Different machine learning models, suitable for classification problems and scaled well to large dataset, were tested on students of the 2017-18 cohort and their performance was measured using the metrics of accuracy, precision, recall, F1 score and ROC-AUC. The cohort of grade 5 students in the 2017-2018 school year was used to train the set of machine learning models selected and, subsequently, the chosen model was applied to the cohort of students grade 5 in the 2018-2019 school year in order to predict the result.
This study has highlighted the potential of predictive analytics in identifying students at risk of school failure. From the comparison carried out, the Gradient Boosted Machine models show the best performance, highlighting good accuracy and a fair balance between Precision and Recall. However, some limitations also emerged, this evidence suggests the adoption of further improvement techniques which could be oriented.

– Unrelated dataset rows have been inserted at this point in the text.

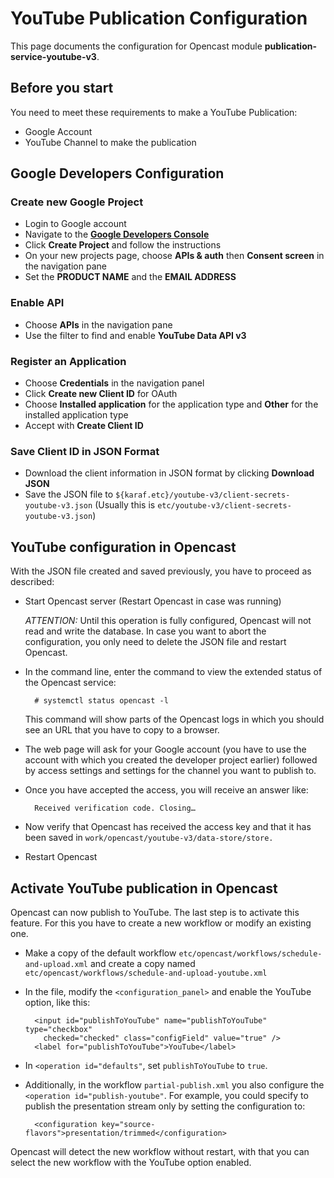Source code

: # YouTube Publication Configuration

This page documents the configuration for Opencast module **publication-service-youtube-v3**.

## Before you start


You need to meet these requirements to make a YouTube Publication:

- Google Account
- YouTube Channel to make the publication


## Google Developers Configuration

### Create new Google Project

- Login to Google account
- Navigate to the [**Google Developers Console**][googledevconsole]
- Click **Create Project** and follow the instructions
- On your new projects page, choose **APIs & auth** then **Consent screen** in the navigation pane
- Set the **PRODUCT NAME** and the **EMAIL ADDRESS**

### Enable API

- Choose **APIs** in the navigation pane
- Use the filter to find and enable **YouTube Data API v3**

### Register an Application

- Choose **Credentials** in the navigation panel
- Click **Create new Client ID** for OAuth
- Choose **Installed application** for the application type and **Other** for the installed application type
- Accept with **Create Client ID**

### Save Client ID in JSON Format

- Download the client information in JSON format by clicking **Download JSON**
- Save the JSON file to `${karaf.etc}/youtube-v3/client-secrets-youtube-v3.json` (Usually this is
  `etc/youtube-v3/client-secrets-youtube-v3.json`)


## YouTube configuration in Opencast

With the JSON file created and saved previously, you have to proceed as described:

- Start Opencast server (Restart Opencast in case was running)

    *ATTENTION:* Until this operation is fully configured, Opencast will not read and write the database. In case you
    want to abort the configuration, you only need to delete the JSON file and restart Opencast.

- In the command line, enter the command to view the extended status of the Opencast service:

        # systemctl status opencast -l

    This command will show parts of the Opencast logs in which you should see an URL that you have to copy to a browser.

- The web page will ask for your Google account (you have to use the account with which you created the developer
  project earlier) followed by access settings and settings for the channel you want to publish to.

- Once you have accepted the access, you will receive an answer like:

        Received verification code. Closing…

- Now verify that Opencast has received the access key and that it has been saved in
  `work/opencast/youtube-v3/data-store/store.`

- Restart Opencast


## Activate YouTube publication in Opencast

Opencast can now publish to YouTube. The last step is to activate this feature. For this you have to create a new
workflow or modify an existing one.

- Make a copy of the default workflow `etc/opencast/workflows/schedule-and-upload.xml` and create a copy named
  `etc/opencast/workflows/schedule-and-upload-youtube.xml`

- In the file, modify the `<configuration_panel>` and enable the YouTube option, like this:

        <input id="publishToYouTube" name="publishToYouTube" type="checkbox"
          checked="checked" class="configField" value="true" />
        <label for="publishToYouTube">YouTube</label>

- In `<operation id="defaults"`, set `publishToYouTube` to `true`.

- Additionally, in the workflow `partial-publish.xml` you also configure the `<operation id="publish-youtube"`. For
  example, you could specify to publish the presentation stream only by setting the configuration to:

        <configuration key="source-flavors">presentation/trimmed</configuration>

Opencast will detect the new workflow without restart, with that you can select the new workflow with the YouTube option
enabled.

[googledevconsole]: https://console.developers.google.com/project
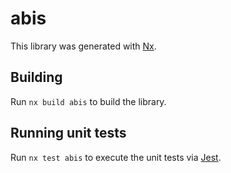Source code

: # abis

This library was generated with [Nx](https://nx.dev).

## Building

Run `nx build abis` to build the library.

## Running unit tests

Run `nx test abis` to execute the unit tests via [Jest](https://jestjs.io).
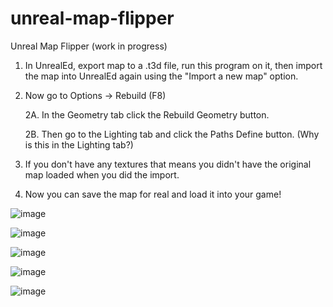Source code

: # unreal-map-flipper
Unreal Map Flipper (work in progress)

1. In UnrealEd, export map to a .t3d file, run this program on it, then import the map into UnrealEd again using the "Import a new map" option.

2. Now go to Options -> Rebuild (F8)

    2A. In the Geometry tab click the Rebuild Geometry button.

    2B. Then go to the Lighting tab and click the Paths Define button. (Why is this in the Lighting tab?)
    
3. If you don't have any textures that means you didn't have the original map loaded when you did the import.

4. Now you can save the map for real and load it into your game!

![image](https://github.com/Die4Ever/unreal-map-flipper/assets/30947252/13ae0670-5add-441d-92a8-62e2b831af19)

![image](https://github.com/Die4Ever/unreal-map-flipper/assets/30947252/b326c886-9c10-4142-8429-34945a84cee4)

![image](https://github.com/Die4Ever/unreal-map-flipper/assets/30947252/932f939f-a15f-41e6-adff-e2cfdd54bedc)

![image](https://github.com/Die4Ever/unreal-map-flipper/assets/30947252/c14aee09-301f-435b-962e-795fc1c0d4c9)

![image](https://github.com/Die4Ever/unreal-map-flipper/assets/30947252/a613ce3e-fdeb-43f8-ab79-6862b52472c3)
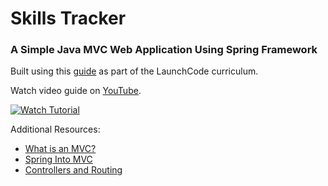 # Skills Tracker
### A Simple Java MVC Web Application Using Spring Framework

Built using this [guide](https://education.launchcode.org/java-web-development/chapters/spring-controllers-and-routes/studio.html) as part of the LaunchCode curriculum.

Watch video guide on [YouTube](https://www.youtube.com/watch?v=4IvQni0AGrs).

[![Watch Tutorial](https://i9.ytimg.com/vi/4IvQni0AGrs/mqdefault.jpg?time=1595102072976&sqp=COikzfgF&rs=AOn4CLBriJCwPNwPObdu-eWo3qzSP9xmvQ)](https://www.youtube.com/watch?v=4IvQni0AGrs "Watch Tutorial")

Additional Resources:
  - [What is an MVC?](https://link.medium.com/OfCWAWmfe8)
  - [Spring Into MVC](https://education.launchcode.org/java-web-development/chapters/spring-intro/index.html)
  - [Controllers and Routing](https://education.launchcode.org/java-web-development/chapters/spring-controllers-and-routes/index.html)
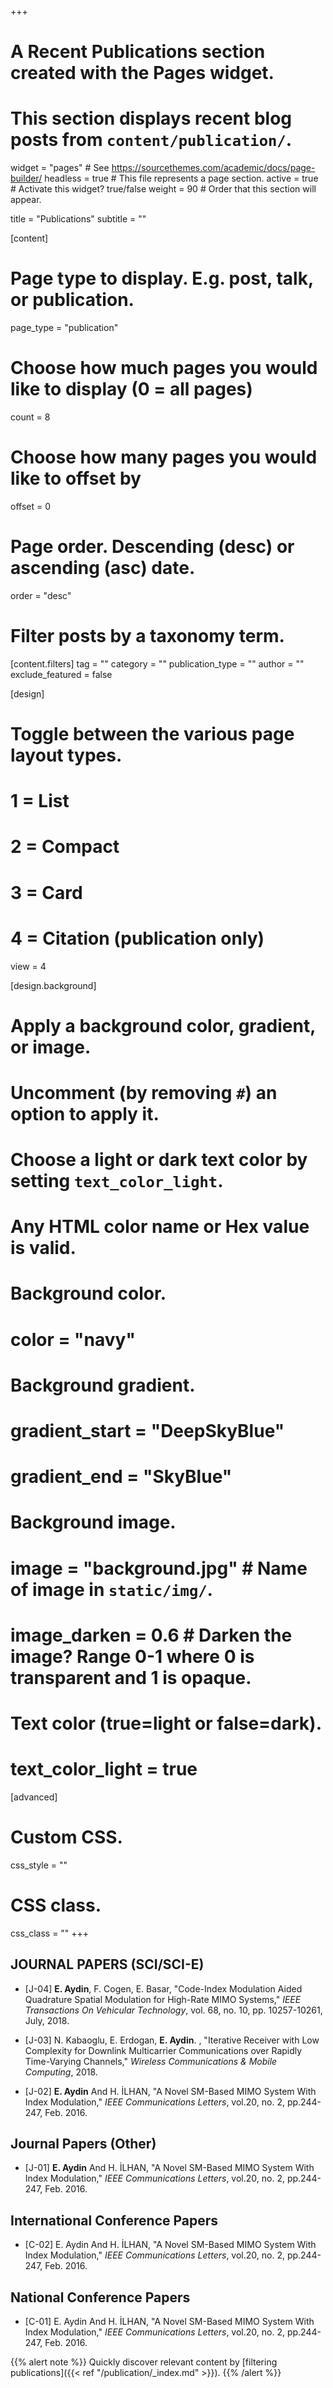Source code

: +++
# A Recent Publications section created with the Pages widget.
# This section displays recent blog posts from `content/publication/`.

widget = "pages"  # See https://sourcethemes.com/academic/docs/page-builder/
headless = true  # This file represents a page section.
active = true  # Activate this widget? true/false
weight = 90  # Order that this section will appear.

title = "Publications"
subtitle = ""

[content]
  # Page type to display. E.g. post, talk, or publication.
  page_type = "publication"
  
  # Choose how much pages you would like to display (0 = all pages)
  count = 8
  
  # Choose how many pages you would like to offset by
  offset = 0

  # Page order. Descending (desc) or ascending (asc) date.
  order = "desc"

  # Filter posts by a taxonomy term.
  [content.filters]
    tag = ""
    category = ""
    publication_type = ""
    author = ""
    exclude_featured = false
  
[design]
  # Toggle between the various page layout types.
  #   1 = List
  #   2 = Compact
  #   3 = Card
  #   4 = Citation (publication only)
  view = 4
  
[design.background]
  # Apply a background color, gradient, or image.
  #   Uncomment (by removing `#`) an option to apply it.
  #   Choose a light or dark text color by setting `text_color_light`.
  #   Any HTML color name or Hex value is valid.
    
  # Background color.
  # color = "navy"
  
  # Background gradient.
  # gradient_start = "DeepSkyBlue"
  # gradient_end = "SkyBlue"
  
  # Background image.
  # image = "background.jpg"  # Name of image in `static/img/`.
  # image_darken = 0.6  # Darken the image? Range 0-1 where 0 is transparent and 1 is opaque.

  # Text color (true=light or false=dark).
  # text_color_light = true  
  
[advanced]
 # Custom CSS. 
 css_style = ""
 
 # CSS class.
 css_class = ""
+++

## **JOURNAL PAPERS** (SCI/SCI-E)

* [J-04] **E. Aydin**, F. Cogen, E. Basar,  "Code-Index Modulation Aided Quadrature Spatial Modulation for High-Rate MIMO Systems," _IEEE Transactions On Vehicular Technology_, vol. 68, no. 10, pp. 10257-10261,  July, 2018.

* [J-03] N. Kabaoglu, E. Erdogan, **E. Aydin**. , "Iterative Receiver with Low Complexity for Downlink Multicarrier Communications over Rapidly Time-Varying Channels," _Wireless Communications & Mobile Computing_, 2018.

* [J-02] **E. Aydin** And H. İLHAN, "A Novel SM-Based MIMO System With Index Modulation," _IEEE Communications Letters_, vol.20, no. 2, pp.244-247, Feb. 2016.

## Journal Papers (Other)

* [J-01] **E. Aydin** And H. İLHAN, "A Novel SM-Based MIMO System With Index Modulation," _IEEE Communications Letters_, vol.20, no. 2, pp.244-247, Feb. 2016.

## International Conference Papers

* [C-02] E. Aydin And H. İLHAN, "A Novel SM-Based MIMO System With Index Modulation," _IEEE Communications Letters_, vol.20, no. 2, pp.244-247, Feb. 2016.

## National Conference Papers

* [C-01] E. Aydin And H. İLHAN, "A Novel SM-Based MIMO System With Index Modulation," _IEEE Communications Letters_, vol.20, no. 2, pp.244-247, Feb. 2016.

{{% alert note %}}
Quickly discover relevant content by [filtering publications]({{< ref "/publication/_index.md" >}}).
{{% /alert %}}
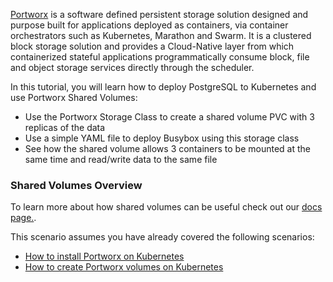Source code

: [Portworx](https://portworx.com/) is a software defined persistent storage solution designed and purpose built for applications deployed as containers, via container orchestrators such as Kubernetes, Marathon and Swarm. It is a clustered block storage solution and provides a Cloud-Native layer from which containerized stateful applications programmatically consume block, file and object storage services directly through the scheduler.

In this tutorial, you will learn how to deploy PostgreSQL to Kubernetes and use Portworx Shared Volumes:
* Use the Portworx Storage Class to create a shared volume PVC with 3 replicas of the data
* Use a simple YAML file to deploy Busybox using this storage class
* See how the shared volume allows 3 containers to be mounted at the same time and read/write data to the same file

### Shared Volumes Overview

To learn more about how shared volumes can be useful check out our [docs page.](https://docs.portworx.com/manage/shared-volumes.html).

This scenario assumes you have already covered the following scenarios:
* [How to install Portworx on Kubernetes](https://www.katacoda.com/portworx/scenarios/deploy-px-k8s)
* [How to create Portworx volumes on Kubernetes](https://www.katacoda.com/portworx/scenarios/px-k8s-vol-basic)
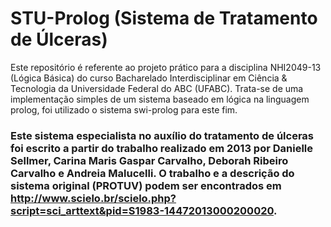 # STU-Prolog (Sistema de Tratamento de Úlceras)
Este repositório é referente ao projeto prático para a disciplina NHI2049-13 (Lógica Básica) do curso Bacharelado Interdisciplinar em Ciência & Tecnologia da Universidade Federal do ABC (UFABC). Trata-se de uma implementação simples de um sistema baseado em lógica na linguagem prolog, foi utilizado o sistema swi-prolog para este fim.   

### Este sistema especialista no auxílio do tratamento de úlceras foi escrito a partir do trabalho realizado em 2013 por Danielle Sellmer, Carina Maris Gaspar Carvalho, Deborah Ribeiro Carvalho e Andreia Malucelli. O trabalho e a descrição do sistema original (PROTUV) podem ser encontrados em http://www.scielo.br/scielo.php?script=sci_arttext&pid=S1983-14472013000200020.

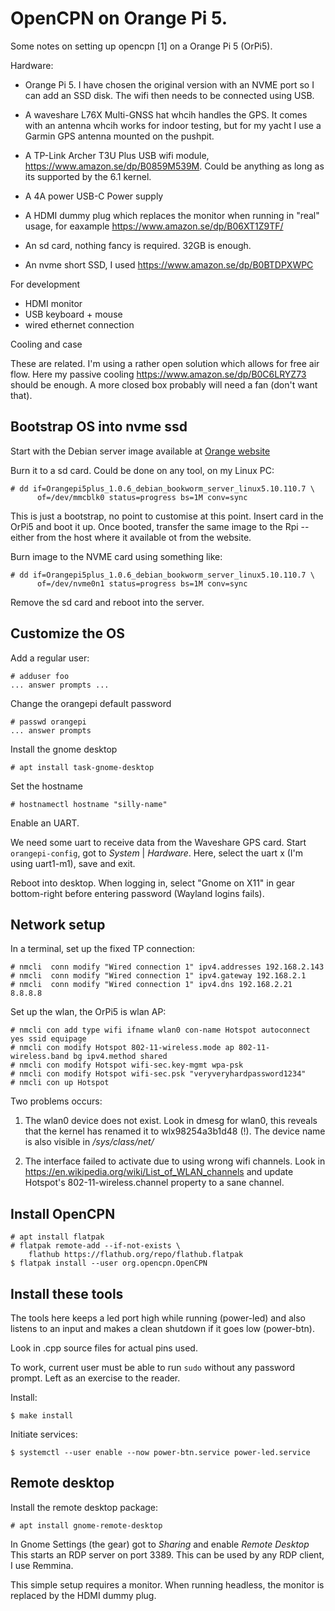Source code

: OpenCPN on Orange Pi 5.
=======================

Some notes on setting up opencpn [1] on a Orange Pi 5 (OrPi5).

Hardware:

  - Orange Pi 5. I have chosen the original version with an NVME
    port so I can add an SSD disk. The wifi then needs to be connected
    using USB.

  - A waveshare L76X Multi-GNSS hat whcih handles the GPS. It comes with
    an antenna whcih works for indoor testing, but for my yacht I use a 
    Garmin GPS antenna mounted on the pushpit.

  - A TP-Link Archer T3U Plus USB wifi module,
    https://www.amazon.se/dp/B0859M539M. Could be anything as long as its
    supported by the 6.1 kernel.

  - A 4A power USB-C Power supply

  - A HDMI dummy plug which replaces the monitor when running in "real"
    usage, for eaxample https://www.amazon.se/dp/B06XT1Z9TF/

  - An sd card, nothing fancy is required. 32GB is enough.

  - An nvme short SSD, I used https://www.amazon.se/dp/B0BTDPXWPC

For development

  - HDMI monitor
  - USB keyboard + mouse
  - wired ethernet connection
  
 
Cooling and case

These are related. I'm using a rather open solution which allows for free air
flow. Here my  passive cooling https://www.amazon.se/dp/B0C6LRYZ73
should be enough. A more closed box probably will need a fan (don't
want that).


Bootstrap OS into nvme ssd
--------------------------

Start with the Debian server image available at 
[Orange website](http://www.orangepi.org/html/hardWare/computerAndMicrocontrollers/service-and-support/Orange-pi-5.html)

Burn it to a sd card. Could be done on any tool, on my Linux PC:


    # dd if=Orangepi5plus_1.0.6_debian_bookworm_server_linux5.10.110.7 \
          of=/dev/mmcblk0 status=progress bs=1M conv=sync


This is just a bootstrap, no point to customise at this point. Insert card 
in the OrPi5 and boot it up. Once booted, transfer the same image to the Rpi
-- either from the host where it available ot from the website. 

Burn image to the NVME card using something like:


    # dd if=Orangepi5plus_1.0.6_debian_bookworm_server_linux5.10.110.7 \
          of=/dev/nvme0n1 status=progress bs=1M conv=sync

Remove the sd card and reboot into the server.

Customize the OS
----------------

Add a regular user:

    # adduser foo
    ... answer prompts ...

Change the orangepi default password

    # passwd orangepi
    ... answer prompts

Install the gnome desktop

    # apt install task-gnome-desktop

Set the hostname

    # hostnamectl hostname "silly-name"

Enable an UART.

We need some uart to receive data from the Waveshare GPS card. Start 
`orangepi-config`, got to _System_ | _Hardware_. Here, select the uart
x (I'm using uart1-m1), save and exit.

Reboot into desktop. When logging in, select "Gnome on X11" in gear 
bottom-right before entering password (Wayland logins fails).

Network setup
-------------

In a terminal, set up the fixed TP connection:

    # nmcli  conn modify "Wired connection 1" ipv4.addresses 192.168.2.143
    # nmcli  conn modify "Wired connection 1" ipv4.gateway 192.168.2.1
    # nmcli  conn modify "Wired connection 1" ipv4.dns 192.168.2.21 8.8.8.8

Set up the wlan, the OrPi5 is wlan AP:

    # nmcli con add type wifi ifname wlan0 con-name Hotspot autoconnect yes ssid equipage
    # nmcli con modify Hotspot 802-11-wireless.mode ap 802-11-wireless.band bg ipv4.method shared
    # nmcli con modify Hotspot wifi-sec.key-mgmt wpa-psk
    # nmcli con modify Hotspot wifi-sec.psk "veryveryhardpassword1234"
    # nmcli con up Hotspot

Two problems occurs:

1. The wlan0 device does not exist. Look in dmesg for wlan0, this reveals that
   the kernel has renamed it to wlx98254a3b1d48  (!). The device name is also
   visible in _/sys/class/net/_

2. The interface failed to activate due to using wrong wifi channels.
   Look in https://en.wikipedia.org/wiki/List_of_WLAN_channels and
   update Hotspot's 802-11-wireless.channel property to a sane channel.

Install OpenCPN
---------------

    # apt install flatpak
    # flatpak remote-add --if-not-exists \
        flathub https://flathub.org/repo/flathub.flatpak
    $ flatpak install --user org.opencpn.OpenCPN


Install these tools
-------------------

The tools here keeps a led port high while running (power-led) and
also listens to an input and makes a clean shutdown if it goes low
(power-btn). 

Look in .cpp source files for actual pins used.

To work, current user must be able to run `sudo` without any 
password prompt. Left as an exercise to the reader.

Install:

    $ make install

Initiate services:

    $ systemctl --user enable --now power-btn.service power-led.service

Remote desktop
--------------

Install the remote desktop package:

    # apt install gnome-remote-desktop
 
In Gnome Settings (the gear) got to _Sharing_  and enable _Remote Desktop_
This starts an RDP server on port 3389. This can be used by any RDP client,
I use Remmina.

This simple setup requires a monitor. When running headless, the monitor
is replaced by the HDMI dummy  plug.

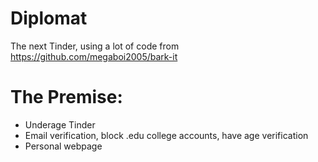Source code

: # Diplomat
The next Tinder, using a lot of code from https://github.com/megaboi2005/bark-it


# The Premise:
* Underage Tinder
* Email verification, block .edu college accounts, have age verification
* Personal webpage
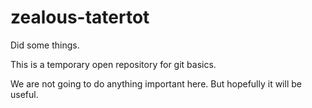 # zealous-tatertot
Did some things.

This is a temporary open repository for git basics.

We are not going to do anything important here.
But hopefully it will be useful.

The analysis of the most relevant variables showed the significant role of teachers' grades and performance in the INVALSI tests. The possibility of analyzing the decision mechanisms is important because it allows us to better understand the functioning of the model and the contribution of the individual variables within it.
Furthermore, the results on the cohort data showed stability confirming a robustness of the selected model over time. It can be concluded that the use of a machine learning model, suitably trained, can be a powerful prediction tool on large amounts of data for use in educational policy interventions.
Keywords: Machine learning, prediction models, classification, education.